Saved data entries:
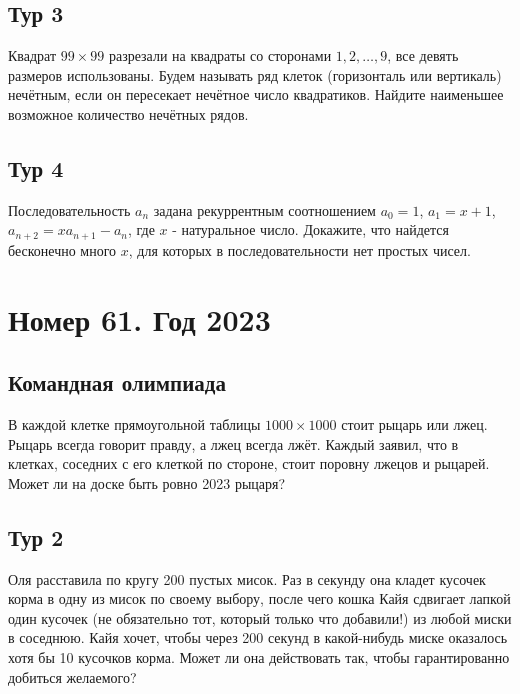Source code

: \documentclass[11pt, a4paper]{common/document_template}
\begin{document}
\section{Тур 3}

\begin{exercise}
Квадрат $99 \times 99$ разрезали на квадраты со сторонами $1, 2, \dots, 9$, все девять размеров использованы. Будем называть ряд клеток (горизонталь или вертикаль) нечётным, если он пересекает нечётное число квадратиков. Найдите наименьшее возможное количество нечётных рядов.
\end{exercise}

\section{Тур 4}

\begin{exercise}
Последовательность $a_{n}$ задана рекуррентным соотношением $a_{0} = 1$, $a_{1} = x + 1$, $a_{n+2} = xa_{n+1} - a_{n}$, где $x$ - натуральное число. Докажите, что найдется бесконечно много $x$, для которых в последовательности нет простых чисел.
\end{exercise}

\chapter{Номер 61. Год 2023}

\section{Командная олимпиада}

\begin{exercise}
В каждой клетке прямоугольной таблицы $1000 \times 1000$ стоит рыцарь или лжец. Рыцарь всегда говорит правду, а лжец всегда лжёт. Каждый заявил, что в клетках, соседних с его клеткой по стороне, стоит поровну лжецов и рыцарей. Может ли на доске быть ровно 2023 рыцаря?
\end{exercise}

\section{Тур 2}

\begin{exercise}
Оля расставила по кругу 200 пустых мисок. Раз в секунду она кладет кусочек
корма в одну из мисок по своему выбору, после чего кошка Кайя сдвигает лапкой один кусочек (не обязательно тот, который только что добавили!) из любой миски в соседнюю. Кайя хочет, чтобы через 200 секунд в какой-нибудь миске оказалось хотя бы 10 кусочков корма. Может ли она действовать так, чтобы гарантированно добиться желаемого?
\end{exercise}
\end{document}
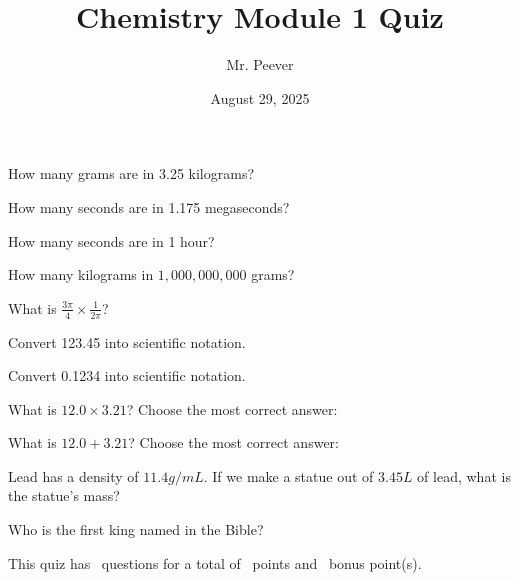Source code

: \documentclass[11pt,addpoints]{exam}   	%
\title{Chemistry Module 1 Quiz}
\author{Mr. Peever}
\date{August 29, 2025}							%
\begin{document}
\maketitle

\pointsinrightmargin

\begin{center}
\end{center}
\vspace{0.1in}
\vspace{0.2in}

\begin{questions}

\question[1]
How many grams are in 3.25 kilograms?

\question[1]
How many seconds are in 1.175 megaseconds?

\question[1]
How many seconds are in 1 hour?

\question[1]
How many kilograms in $1,000,000,000$ grams?

\question[1]
What is  $\frac{3 \pi}{4} \times \frac{1}{2 \pi}$?

\question[1]
Convert 123.45 into scientific notation.

\question[1]
Convert 0.1234 into scientific notation.

\question[1]
What is $ 12.0 \times 3.21 $? Choose the most correct answer:

\begin{choices}
\end{choices}
\vspace{.2in}

\pagebreak

\question[1]
What is $ 12.0 + 3.21 $? Choose the most correct answer:

\begin{choices}
\end{choices}


\question[1]
Lead has a density of $11.4 g/mL$. If we make a statue out of $3.45 L$ of lead, what is the statue's mass?

\vspace{1in}
\bonusquestion[1]
Who is the first king named in the Bible?

\end{questions}

\vspace{2in}

\begin{center}
This quiz has \numquestions\ questions for a total of \numpoints\ points and \numbonuspoints\ bonus point(s).
\end{center}
\end{document}
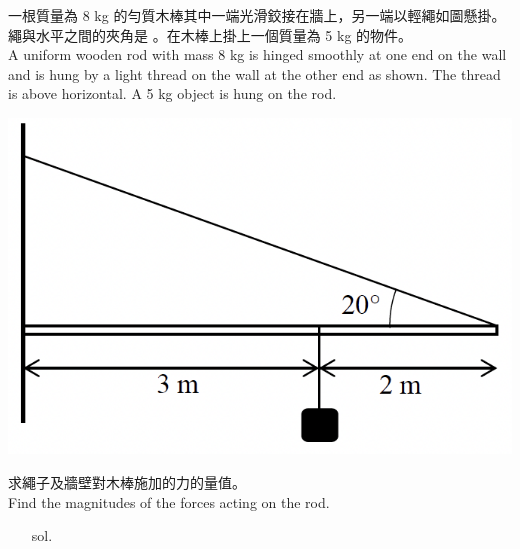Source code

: \documentclass[beamer=true]{standalone}
\begin{document}
\begin{eg}
    一根質量為 8 kg 的勻質木棒其中一端光滑鉸接在牆上，另一端以輕繩如圖懸掛。繩與水平之間的夾角是 。在木棒上掛上一個質量為 5 kg 的物件。 \\A uniform wooden rod with mass 8 kg is hinged smoothly at one end on the wall and is hung by a light thread on the wall at the other end as shown. The thread is  above horizontal. A 5 kg object is hung on the rod.
        {\par\centering
            \includegraphics[width=.35\textwidth]{assets/b6070d24.png}
            \par}
    求繩子及牆壁對木棒施加的力的量值。 \\Find the magnitudes of the forces acting on the rod.
\end{eg}
\begin{eg}
    \begin{itemize}
        \item [sol.]
    \end{itemize}
\end{eg}
\end{document}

What you should do => Could you work out how many lines above contain the string "correct"? Only the number should be given.

The completed task => 2